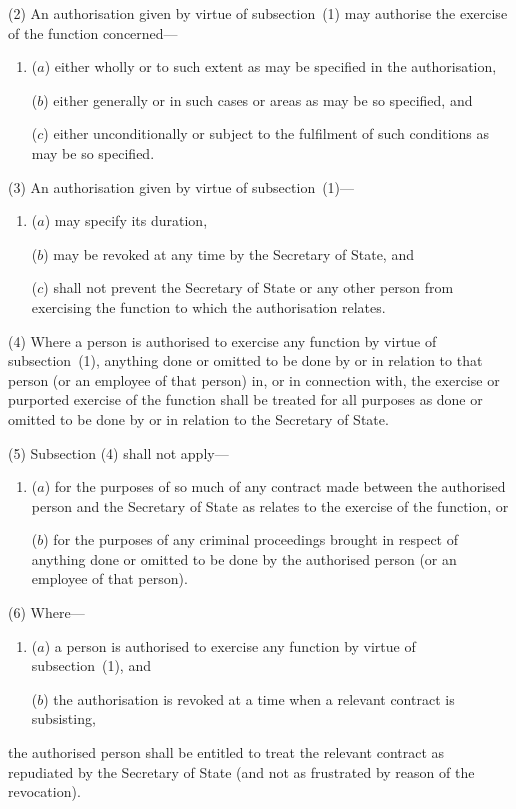 \documentclass[12pt,a4paper]{article}
\begin{document}
(2) An authorisation given by virtue of subsection~(1) may authorise the exercise of the function concerned—
\begin{enumerate}\item[]
($a$) either wholly or to such extent as may be specified in the authorisation,

($b$) either generally or in such cases or areas as may be so specified, and

($c$) either unconditionally or subject to the fulfilment of such conditions as may be so specified.
\end{enumerate}

(3) An authorisation given by virtue of subsection~(1)—
\begin{enumerate}\item[]
($a$) may specify its duration,

($b$) may be revoked at any time by the Secretary of State, and

($c$) shall not prevent the Secretary of State or any other person from exercising the function to which the authorisation relates.
\end{enumerate}

(4) Where a person is authorised to exercise any function by virtue of subsection~(1), anything done or omitted to be done by or in relation to that person (or an employee of that person) in, or in connection with, the exercise or purported exercise of the function shall be treated for all purposes as done or omitted to be done by or in relation to the Secretary of State.

(5) Subsection (4) shall not apply—
\begin{enumerate}\item[]
($a$) for the purposes of so much of any contract made between the authorised person and the Secretary of State as relates to the exercise of the function, or

($b$) for the purposes of any criminal proceedings brought in respect of anything done or omitted to be done by the authorised person (or an employee of that person).
\end{enumerate}

(6) Where—
\begin{enumerate}\item[]
($a$) a person is authorised to exercise any function by virtue of subsection~(1), and

($b$) the authorisation is revoked at a time when a relevant contract is subsisting,
\end{enumerate}
the authorised person shall be entitled to treat the relevant contract as repudiated by the Secretary of State (and not as frustrated by reason of the revocation).
\end{document}

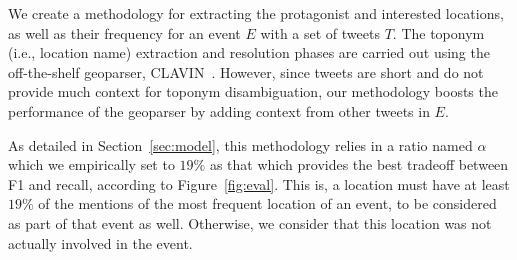 \smallskip
{}
We create a methodology for extracting the protagonist and interested
locations, as well as their frequency for an event $E$
with a set of tweets $T$.  The toponym (i.e., location name)
extraction and resolution phases are carried out using the
off-the-shelf geoparser,
CLAVIN~\cite{clavin}. However, since tweets are short and do
not provide much context for toponym disambiguation, our methodology
boosts the performance of the geoparser by adding context from other
tweets in $E$.

As detailed in Section~\ref{sec:model}, this methodology relies in a
ratio named $\alpha$ which we empirically set to $19\%$
as that which provides the best tradeoff between F1 and
recall, according to Figure~\ref{fig:eval}. This is, a location must have
at least $19\%$ of the mentions of the most frequent location of an event,
to be considered as part of that event as well. Otherwise, we consider
that this location was not actually involved in the event.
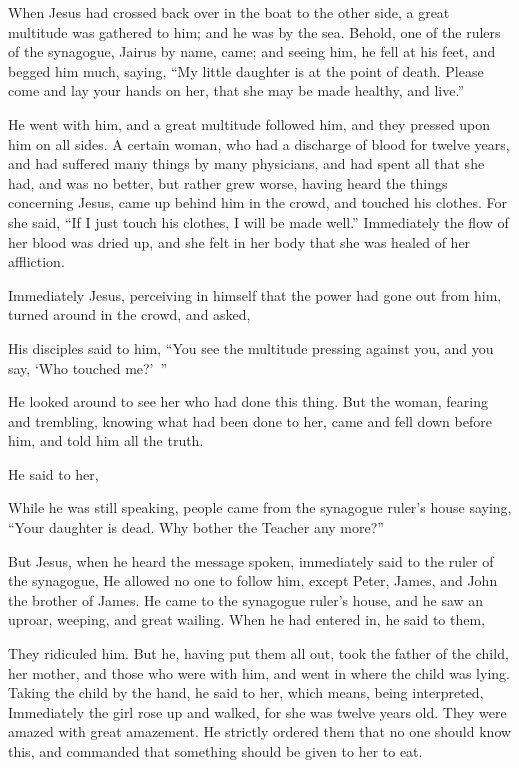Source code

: {\par }{\PP {}When Jesus had crossed back over in the boat to the other side, a great multitude was gathered to him; and he was by the sea.
Behold, one of the rulers of the synagogue, Jairus by name, came; and seeing him, he fell at his feet,
and begged him much, saying, “My little daughter is at the point of death. Please come and lay your hands on her, that she may be made healthy, and live.”
\par }{\PP {}He went with him, and a great multitude followed him, and they pressed upon him on all sides.
A certain woman, who had a discharge of blood for twelve years,
and had suffered many things by many physicians, and had spent all that she had, and was no better, but rather grew worse,
having heard the things concerning Jesus, came up behind him in the crowd, and touched his clothes.
For she said, “If I just touch his clothes, I will be made well.”
Immediately the flow of her blood was dried up, and she felt in her body that she was healed of her affliction.
\par }{\PP {}Immediately Jesus, perceiving in himself that the power had gone out from him, turned around in the crowd, and asked,
{}
\par }{\PP {}His disciples said to him, “You see the multitude pressing against you, and you say, ‘Who touched me?’ ”
\par }{\PP {}He looked around to see her who had done this thing.
But the woman, fearing and trembling, knowing what had been done to her, came and fell down before him, and told him all the truth.
\par }{\PP {}He said to her,
{}
\par }{\PP {}While he was still speaking, people came from the synagogue ruler’s house saying, “Your daughter is dead. Why bother the Teacher any more?”
\par }{\PP {}But Jesus, when he heard the message spoken, immediately said to the ruler of the synagogue,
{}
He allowed no one to follow him, except Peter, James, and John the brother of James.
He came to the synagogue ruler’s house, and he saw an uproar, weeping, and great wailing.
When he had entered in, he said to them,
{}
\par }{\PP {}They ridiculed him. But he, having put them all out, took the father of the child, her mother, and those who were with him, and went in where the child was lying.
Taking the child by the hand, he said to her,
{} which means, being interpreted,
{}
Immediately the girl rose up and walked, for she was twelve years old. They were amazed with great amazement.
He strictly ordered them that no one should know this, and commanded that something should be given to her to eat.

}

===============

EXERCISE:
Above are some entries. Restate word for word the lines from the one holding "at least $19\%$" through the one holding "and begged him", but not the pictures.

WRITTEN ANSWER:
at least $19\%$ of the mentions of the most frequent location of an event,
to be considered as part of that event as well. Otherwise, we consider
that this location was not actually involved in the event.
Source code

: {\par }{\PP {}When Jesus had crossed back over in the boat to the other side, a great multitude was gathered to him; and he was by the sea.
Behold, one of the rulers of the synagogue, Jairus by name, came; and seeing him, he fell at his feet,
and begged him much, saying, “My little daughter is at the point of death. Please come and lay your hands on her, that she may be made healthy, and live.”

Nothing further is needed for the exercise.